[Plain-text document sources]
Start of Block
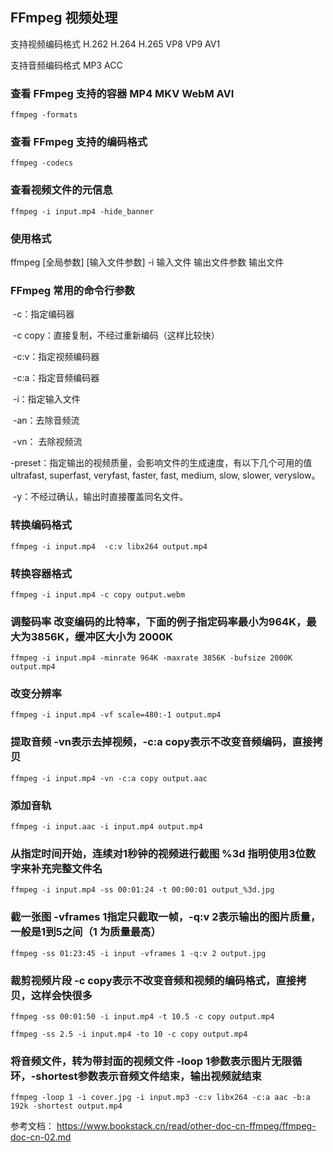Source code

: ## FFmpeg 视频处理



支持视频编码格式  H.262 H.264 H.265 VP8 VP9 AV1

支持音频编码格式  MP3 ACC



### 查看 FFmpeg 支持的容器 MP4 MKV WebM AVI

`ffmpeg -formats `



### 查看 FFmpeg 支持的编码格式

`ffmpeg -codecs`



### 查看视频文件的元信息

`ffmpeg -i input.mp4 -hide_banner`





### 使用格式

ffmpeg [全局参数] [输入文件参数] -i 输入文件 输出文件参数 输出文件



### FFmpeg 常用的命令行参数

​		-c：指定编码器

​		-c copy：直接复制，不经过重新编码（这样比较快）

​		-c:v：指定视频编码器

​		-c:a：指定音频编码器

​		-i：指定输入文件

​		-an：去除音频流

​		-vn： 去除视频流

​		-preset：指定输出的视频质量，会影响文件的生成速度，有以下几个可用的值 ultrafast, superfast, veryfast, faster, fast, medium, slow, slower, veryslow。

​		-y：不经过确认，输出时直接覆盖同名文件。





### 转换编码格式

`ffmpeg -i input.mp4  -c:v libx264 output.mp4`



### 转换容器格式

`ffmpeg -i input.mp4 -c copy output.webm`



### 调整码率 改变编码的比特率，下面的例子指定码率最小为964K，最大为3856K，缓冲区大小为 2000K

`ffmpeg -i input.mp4 -minrate 964K -maxrate 3856K -bufsize 2000K output.mp4`



### 改变分辨率

`ffmpeg -i input.mp4 -vf scale=480:-1 output.mp4`



### 提取音频 -vn表示去掉视频，-c:a copy表示不改变音频编码，直接拷贝

`ffmpeg -i input.mp4 -vn -c:a copy output.aac`



### 添加音轨

`ffmpeg -i input.aac -i input.mp4 output.mp4`



### 从指定时间开始，连续对1秒钟的视频进行截图 %3d 指明使用3位数字来补充完整文件名

`ffmpeg -i input.mp4 -ss 00:01:24 -t 00:00:01 output_%3d.jpg`



### 截一张图 -vframes 1指定只截取一帧，-q:v 2表示输出的图片质量，一般是1到5之间（1 为质量最高）

`ffmpeg -ss 01:23:45 -i input -vframes 1 -q:v 2 output.jpg`



### 裁剪视频片段 -c copy表示不改变音频和视频的编码格式，直接拷贝，这样会快很多

`ffmpeg -ss 00:01:50 -i input.mp4 -t 10.5 -c copy output.mp4`

`ffmpeg -ss 2.5 -i input.mp4 -to 10 -c copy output.mp4`



### 将音频文件，转为带封面的视频文件 -loop 1参数表示图片无限循环，-shortest参数表示音频文件结束，输出视频就结束

`ffmpeg -loop 1 -i cover.jpg -i input.mp3 -c:v libx264 -c:a aac -b:a 192k -shortest output.mp4`



参考文档： https://www.bookstack.cn/read/other-doc-cn-ffmpeg/ffmpeg-doc-cn-02.md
End of Block
▸ **Action item**
The records above should be duplicated exactly, with none of their pictures kept.

▸ **Output of the task**
Source code

: ## FFmpeg 视频处理



支持视频编码格式  H.262 H.264 H.265 VP8 VP9 AV1

支持音频编码格式  MP3 ACC



### 查看 FFmpeg 支持的容器 MP4 MKV WebM AVI

`ffmpeg -formats `



### 查看 FFmpeg 支持的编码格式

`ffmpeg -codecs`



### 查看视频文件的元信息

`ffmpeg -i input.mp4 -hide_banner`





### 使用格式

ffmpeg [全局参数] [输入文件参数] -i 输入文件 输出文件参数 输出文件



### FFmpeg 常用的命令行参数

​		-c：指定编码器

​		-c copy：直接复制，不经过重新编码（这样比较快）

​		-c:v：指定视频编码器

​		-c:a：指定音频编码器

​		-i：指定输入文件

​		-an：去除音频流

​		-vn： 去除视频流

​		-preset：指定输出的视频质量，会影响文件的生成速度，有以下几个可用的值 ultrafast, superfast, veryfast, faster, fast, medium, slow, slower, veryslow。

​		-y：不经过确认，输出时直接覆盖同名文件。





### 转换编码格式

`ffmpeg -i input.mp4  -c:v libx264 output.mp4`



### 转换容器格式

`ffmpeg -i input.mp4 -c copy output.webm`



### 调整码率 改变编码的比特率，下面的例子指定码率最小为964K，最大为3856K，缓冲区大小为 2000K

`ffmpeg -i input.mp4 -minrate 964K -maxrate 3856K -bufsize 2000K output.mp4`



### 改变分辨率

`ffmpeg -i input.mp4 -vf scale=480:-1 output.mp4`



### 提取音频 -vn表示去掉视频，-c:a copy表示不改变音频编码，直接拷贝

`ffmpeg -i input.mp4 -vn -c:a copy output.aac`



### 添加音轨

`ffmpeg -i input.aac -i input.mp4 output.mp4`



### 从指定时间开始，连续对1秒钟的视频进行截图 %3d 指明使用3位数字来补充完整文件名

`ffmpeg -i input.mp4 -ss 00:01:24 -t 00:00:01 output_%3d.jpg`



### 截一张图 -vframes 1指定只截取一帧，-q:v 2表示输出的图片质量，一般是1到5之间（1 为质量最高）

`ffmpeg -ss 01:23:45 -i input -vframes 1 -q:v 2 output.jpg`



### 裁剪视频片段 -c copy表示不改变音频和视频的编码格式，直接拷贝，这样会快很多

`ffmpeg -ss 00:01:50 -i input.mp4 -t 10.5 -c copy output.mp4`

`ffmpeg -ss 2.5 -i input.mp4 -to 10 -c copy output.mp4`



### 将音频文件，转为带封面的视频文件 -loop 1参数表示图片无限循环，-shortest参数表示音频文件结束，输出视频就结束

`ffmpeg -loop 1 -i cover.jpg -i input.mp3 -c:v libx264 -c:a aac -b:a 192k -shortest output.mp4`



参考文档： https://www.bookstack.cn/read/other-doc-cn-ffmpeg/ffmpeg-doc-cn-02.md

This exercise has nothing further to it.